Doğup büyüdüğüm diyarda baba yadigârı zeytinliğin birikmiş bakım işleriyle geçen on yorgun günün ardından İstanbul’a henüz dönmüşken 6 Şubat günü uykumu keskin şekilde bölen mesajlarla öğrendim deprem olduğunu. Arkadaşlarla haberleştiğimiz bir Whatsapp grubunda, kendisi Adıyamanlı olup ailesinin bir kısmı Maraş’ta yaşayan bir arkadaşımız deprem haberi aldığını, yıkılan evler olmakla birlikte ailesinin iyi durumda olduğunu haber veriyor, gecenin o vakti uyanık olan veya uyanan arkadaşlar ise birbiri ardınca geçmiş olsun dileklerini iletiyorlardı. İhtimal ki herkes benim gibi düşünmüş, en fazla yakın zamandaki İzmir veya Elazığ depremleri gibi bir durumun vuku bulduğunu tahmin etmişlerdi.

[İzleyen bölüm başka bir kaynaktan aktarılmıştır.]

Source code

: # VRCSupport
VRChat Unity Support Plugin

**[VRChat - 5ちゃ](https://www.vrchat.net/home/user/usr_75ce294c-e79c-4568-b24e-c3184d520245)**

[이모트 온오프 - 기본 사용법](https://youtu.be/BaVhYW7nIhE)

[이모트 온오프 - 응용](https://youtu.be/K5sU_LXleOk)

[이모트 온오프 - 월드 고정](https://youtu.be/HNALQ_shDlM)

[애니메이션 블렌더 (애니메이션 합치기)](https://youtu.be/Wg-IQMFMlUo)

Gün ağardıkça karşımıza çıkan gerçek ise bambaşkaydı. Sosyal medyada on ayrı ilin hemen her yerinden enkaz altındakilerin yardım mesajları sel gibi akarken, devlet canibinde ise bir paralize olma hali sözkonusuydu. En olmadık twitin takibini yapıp peşine düşen devlet, aynı mecradaki en hayatî mesajlar karşısında ise sağır veya hareketsizdi. Enkaz altında artık sayılarının kesinlikle onbinleri bulduğu anlaşılan ve kurtarılmayı bekleyen insanlar vardı, bu aşikârdı. Ama ‘talimatlarıyla’ kelimesiyle kendini takdim edegelmiş ucube bir (sözde) sistemin kurumlarının bu insanların feryatları karşısında evvelemirde yapabildiği, evinde çaresizlik içinde kıvranan ve sadece seyreden bizler gibi epeyce müddet yalnızca seyretmek, kuvvetle muhtemel ki harekete geçmek için öncelikle ‘talimat’ beklemekti. Sonrasında ise felaketin büyüklüğü ile kıyaslanması imkânsız küçücük adımlar gördük.
Bütün bunlar olup biterken, bir yandan zihnim çocukluk günlerime gitti. O günlerdeki Gediz, Lice, Van depremleri; her birinde radyo üzerinden duyduğum mutad hareket tarzı; öncelikle valiliklerin duruma müdahalesi, garnizonlardaki askerler ile sivil savunma ve Kızılay’ın ellerindeki bütün imkânlarla derhal arama, kurtarma, barınma ve iaşe için devreye girmesi, ardından merkezî hükûmetin olayın büyüklüğüne göre imkânlarını harekete geçirmesi…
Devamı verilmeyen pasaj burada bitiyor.